[Stored entries]
_____
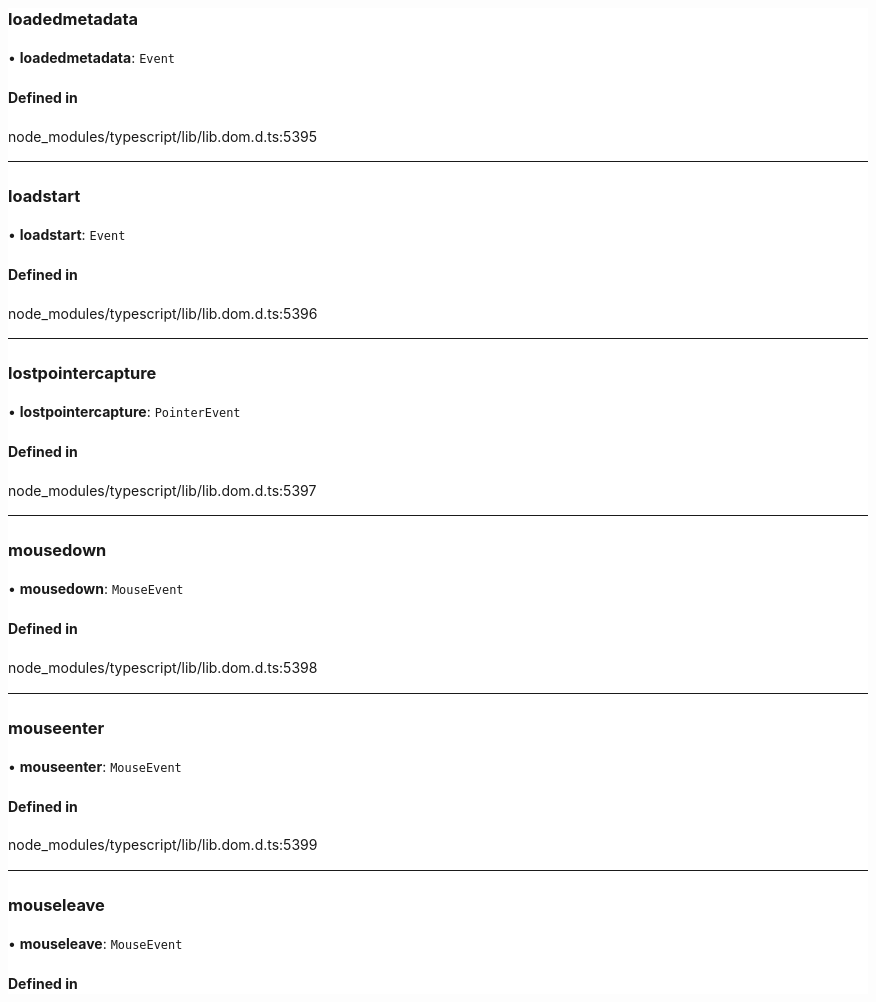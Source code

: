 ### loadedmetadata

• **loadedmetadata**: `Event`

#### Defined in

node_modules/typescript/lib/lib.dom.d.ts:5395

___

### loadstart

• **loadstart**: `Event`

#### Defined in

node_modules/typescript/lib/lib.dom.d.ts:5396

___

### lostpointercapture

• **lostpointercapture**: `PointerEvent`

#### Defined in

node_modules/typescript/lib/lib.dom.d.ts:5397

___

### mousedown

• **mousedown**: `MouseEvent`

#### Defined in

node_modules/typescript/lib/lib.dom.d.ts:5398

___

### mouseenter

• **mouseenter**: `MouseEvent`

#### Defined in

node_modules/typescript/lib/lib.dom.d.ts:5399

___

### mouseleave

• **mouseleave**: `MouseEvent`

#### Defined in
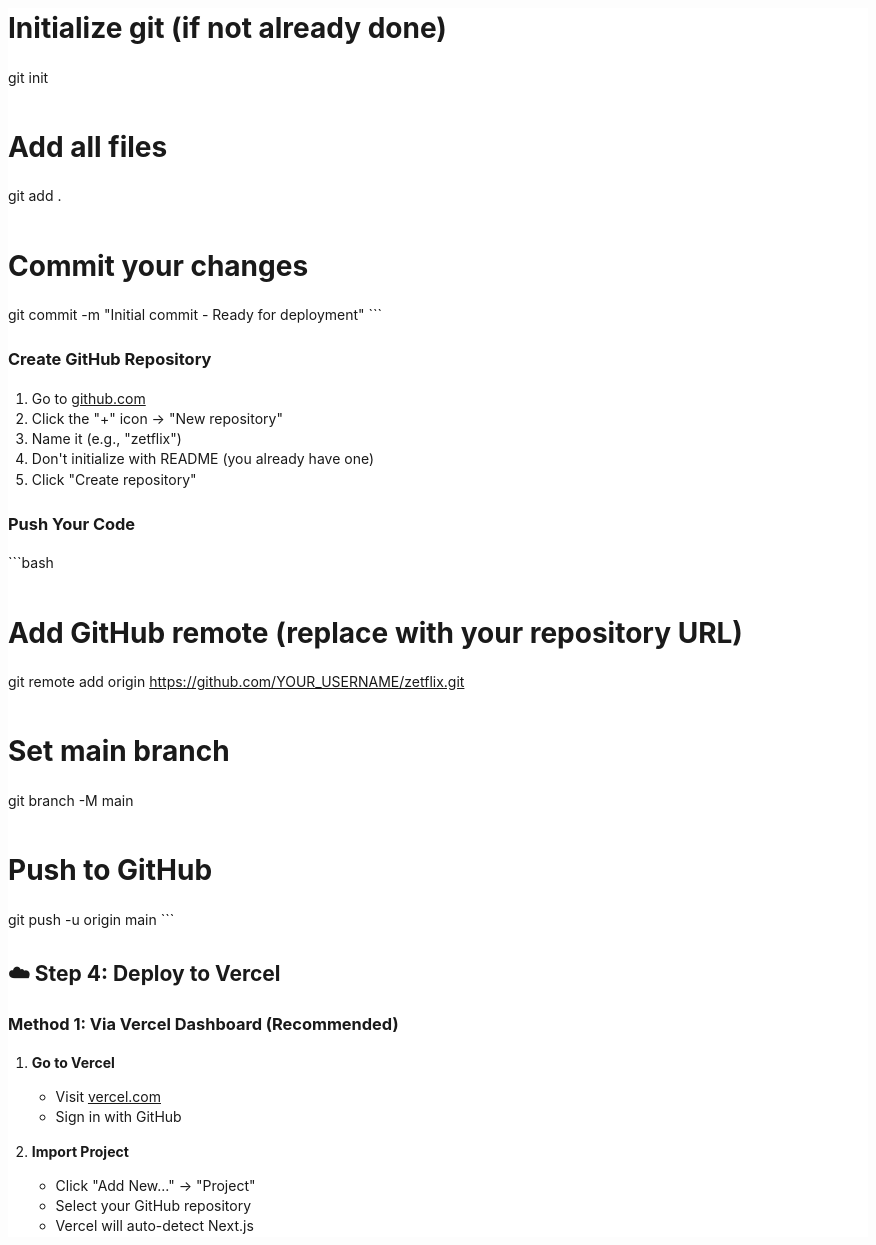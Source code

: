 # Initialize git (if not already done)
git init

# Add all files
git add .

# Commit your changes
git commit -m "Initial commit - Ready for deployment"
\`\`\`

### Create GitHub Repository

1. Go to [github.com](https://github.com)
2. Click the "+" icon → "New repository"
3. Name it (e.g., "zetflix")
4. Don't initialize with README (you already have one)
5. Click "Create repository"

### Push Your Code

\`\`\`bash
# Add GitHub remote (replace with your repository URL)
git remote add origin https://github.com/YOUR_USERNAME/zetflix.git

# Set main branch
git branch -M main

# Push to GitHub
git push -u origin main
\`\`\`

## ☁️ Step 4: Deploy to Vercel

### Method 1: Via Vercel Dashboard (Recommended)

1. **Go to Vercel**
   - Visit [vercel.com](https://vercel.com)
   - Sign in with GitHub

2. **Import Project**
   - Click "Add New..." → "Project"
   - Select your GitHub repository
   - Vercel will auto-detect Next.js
_____
Pull every line with the word "remote" from the data.

# Add GitHub remote (replace with your repository URL)
git remote add origin https://github.com/YOUR_USERNAME/zetflix.git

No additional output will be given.